Exercise objective: Return the data below unchanged. Drop any pictures.

Input data:
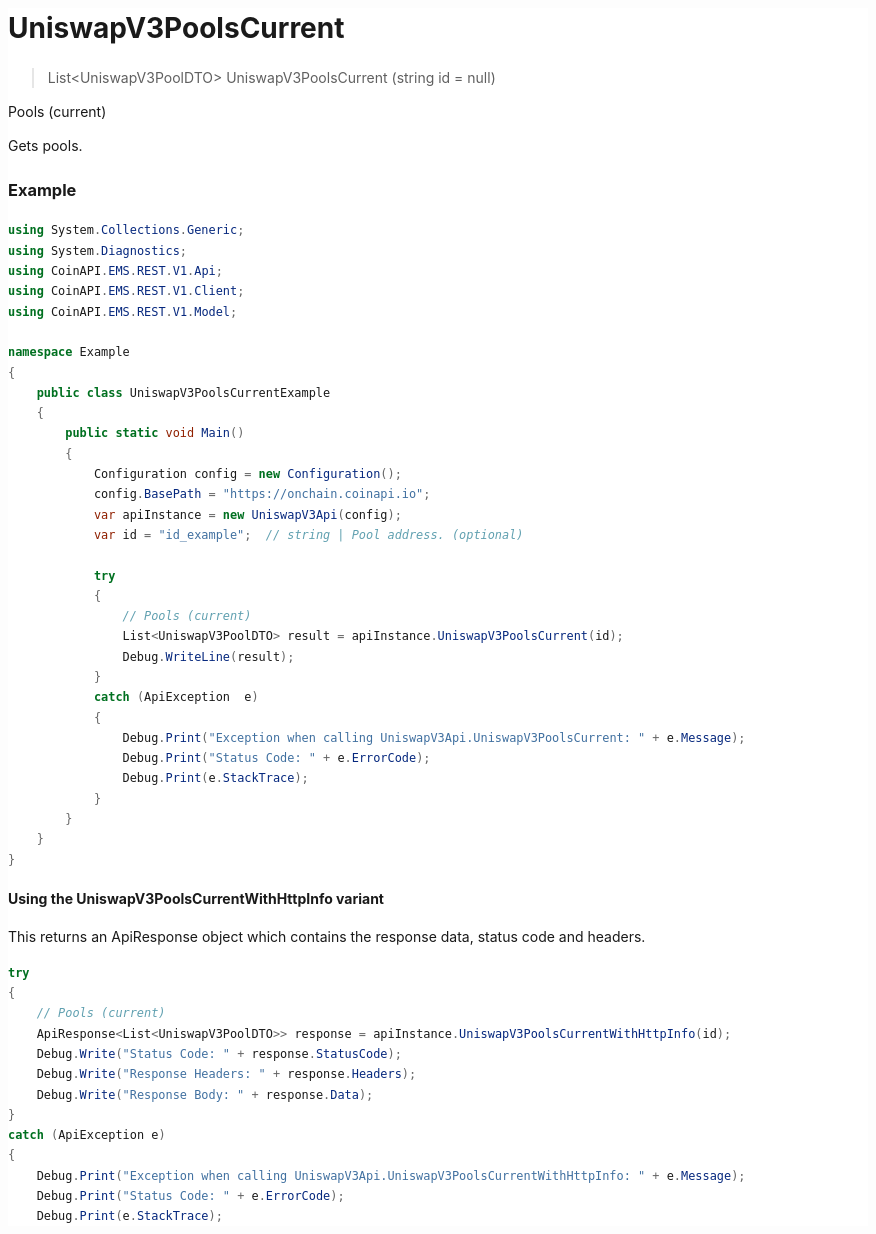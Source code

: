 <a id="uniswapv3poolscurrent"></a>
# **UniswapV3PoolsCurrent**
> List&lt;UniswapV3PoolDTO&gt; UniswapV3PoolsCurrent (string id = null)

Pools (current)

Gets pools.

### Example
```csharp
using System.Collections.Generic;
using System.Diagnostics;
using CoinAPI.EMS.REST.V1.Api;
using CoinAPI.EMS.REST.V1.Client;
using CoinAPI.EMS.REST.V1.Model;

namespace Example
{
    public class UniswapV3PoolsCurrentExample
    {
        public static void Main()
        {
            Configuration config = new Configuration();
            config.BasePath = "https://onchain.coinapi.io";
            var apiInstance = new UniswapV3Api(config);
            var id = "id_example";  // string | Pool address. (optional) 

            try
            {
                // Pools (current)
                List<UniswapV3PoolDTO> result = apiInstance.UniswapV3PoolsCurrent(id);
                Debug.WriteLine(result);
            }
            catch (ApiException  e)
            {
                Debug.Print("Exception when calling UniswapV3Api.UniswapV3PoolsCurrent: " + e.Message);
                Debug.Print("Status Code: " + e.ErrorCode);
                Debug.Print(e.StackTrace);
            }
        }
    }
}
```

#### Using the UniswapV3PoolsCurrentWithHttpInfo variant
This returns an ApiResponse object which contains the response data, status code and headers.

```csharp
try
{
    // Pools (current)
    ApiResponse<List<UniswapV3PoolDTO>> response = apiInstance.UniswapV3PoolsCurrentWithHttpInfo(id);
    Debug.Write("Status Code: " + response.StatusCode);
    Debug.Write("Response Headers: " + response.Headers);
    Debug.Write("Response Body: " + response.Data);
}
catch (ApiException e)
{
    Debug.Print("Exception when calling UniswapV3Api.UniswapV3PoolsCurrentWithHttpInfo: " + e.Message);
    Debug.Print("Status Code: " + e.ErrorCode);
    Debug.Print(e.StackTrace);
```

Result for this exercise:
Source code

: <a id="uniswapv3poolscurrent"></a>
# **UniswapV3PoolsCurrent**
> List&lt;UniswapV3PoolDTO&gt; UniswapV3PoolsCurrent (string id = null)

Pools (current)

Gets pools.

### Example
```csharp
using System.Collections.Generic;
using System.Diagnostics;
using CoinAPI.EMS.REST.V1.Api;
using CoinAPI.EMS.REST.V1.Client;
using CoinAPI.EMS.REST.V1.Model;

namespace Example
{
    public class UniswapV3PoolsCurrentExample
    {
        public static void Main()
        {
            Configuration config = new Configuration();
            config.BasePath = "https://onchain.coinapi.io";
            var apiInstance = new UniswapV3Api(config);
            var id = "id_example";  // string | Pool address. (optional) 

            try
            {
                // Pools (current)
                List<UniswapV3PoolDTO> result = apiInstance.UniswapV3PoolsCurrent(id);
                Debug.WriteLine(result);
            }
            catch (ApiException  e)
            {
                Debug.Print("Exception when calling UniswapV3Api.UniswapV3PoolsCurrent: " + e.Message);
                Debug.Print("Status Code: " + e.ErrorCode);
                Debug.Print(e.StackTrace);
            }
        }
    }
}
```

#### Using the UniswapV3PoolsCurrentWithHttpInfo variant
This returns an ApiResponse object which contains the response data, status code and headers.

```csharp
try
{
    // Pools (current)
    ApiResponse<List<UniswapV3PoolDTO>> response = apiInstance.UniswapV3PoolsCurrentWithHttpInfo(id);
    Debug.Write("Status Code: " + response.StatusCode);
    Debug.Write("Response Headers: " + response.Headers);
    Debug.Write("Response Body: " + response.Data);
}
catch (ApiException e)
{
    Debug.Print("Exception when calling UniswapV3Api.UniswapV3PoolsCurrentWithHttpInfo: " + e.Message);
    Debug.Print("Status Code: " + e.ErrorCode);
    Debug.Print(e.StackTrace);
```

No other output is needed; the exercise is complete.